Another game of guess-the-political party.

Via Rock Hill Herald

Maintenance crews were still cleaning up from an overnight break-in at Winthrop’s Tillman Hall Thursday morning when, in an unrelated incident, someone vandalized a portrait of the building’s namesake.

A person wrote “violent racist” in red paint across the portrait of Benjamin Tillman about 9:30 a.m., according to an email from President Daniel Mahony, who is in his second day on the job. That person was seen running from the building.

Officials removed the painting and a placard with information about Benjamin Tillman. The damage to the portrait is being assessed. It’s unclear whether the portrait can or will be restored and placed back inside the building.

By Thursday afternoon, no arrests were made. A Winthrop Campus Police report states the damage is estimated at $3,000.

“Ben Tillman was inarguably a racist, however, that fact does not justify vandalism,” Mahony wrote. “Campus police are conducting an investigation of the incident and anyone found responsible will be held accountable.”

According to Winthrop police, around 9:40 a.m., an employee from the university’s president’s office was on her way to the restroom when she spotted a “thin, white male, wearing a green ball cap, standing in front of the portrait of Mr. Tillman.”

The suspect, the employee told police, was “acting odd” and then she saw him painting on Tillman’s portrait. Officials say the vandalism consisted of “violent racist” scrawled in red paint, with an arrow pointing at Tillman’s head.
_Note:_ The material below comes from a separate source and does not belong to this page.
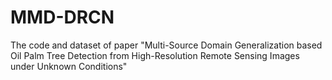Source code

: # MMD-DRCN
The code and dataset of paper "Multi-Source Domain Generalization based Oil Palm Tree Detection from High-Resolution Remote Sensing Images under Unknown Conditions"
The suspect left through the building’s front door. A perimeter search and search of trash cans on campus provided no leads.

The incident came just hours after someone apparently broke a first-floor window to gain access to the building during the night. Nothing was reported stolen or damaged after that incident, which university spokesman Jeff Perez said is unrelated to the vandalism.

Tillman’s portrait is one of two situated near the main door of Tillman Hall. The other is Robert C. Winthrop, who helped found the school in 1886. Tillman was instrumental in Winthrop and Clemson University’s founding.

The Winthrop vandalism occurred just two days after someone vandalized a statue of Tillman in Columbia with a red paintball. That statue faces a Confederate flag and Confederate monument, around which security has increased following protests after the slayings of nine people June 17 at a historic black church in Charleston.

Tillman, a noted white supremacist who advocated lynching any black who tried to vote, served as governor and as a U.S. senator from 1890 to 1918.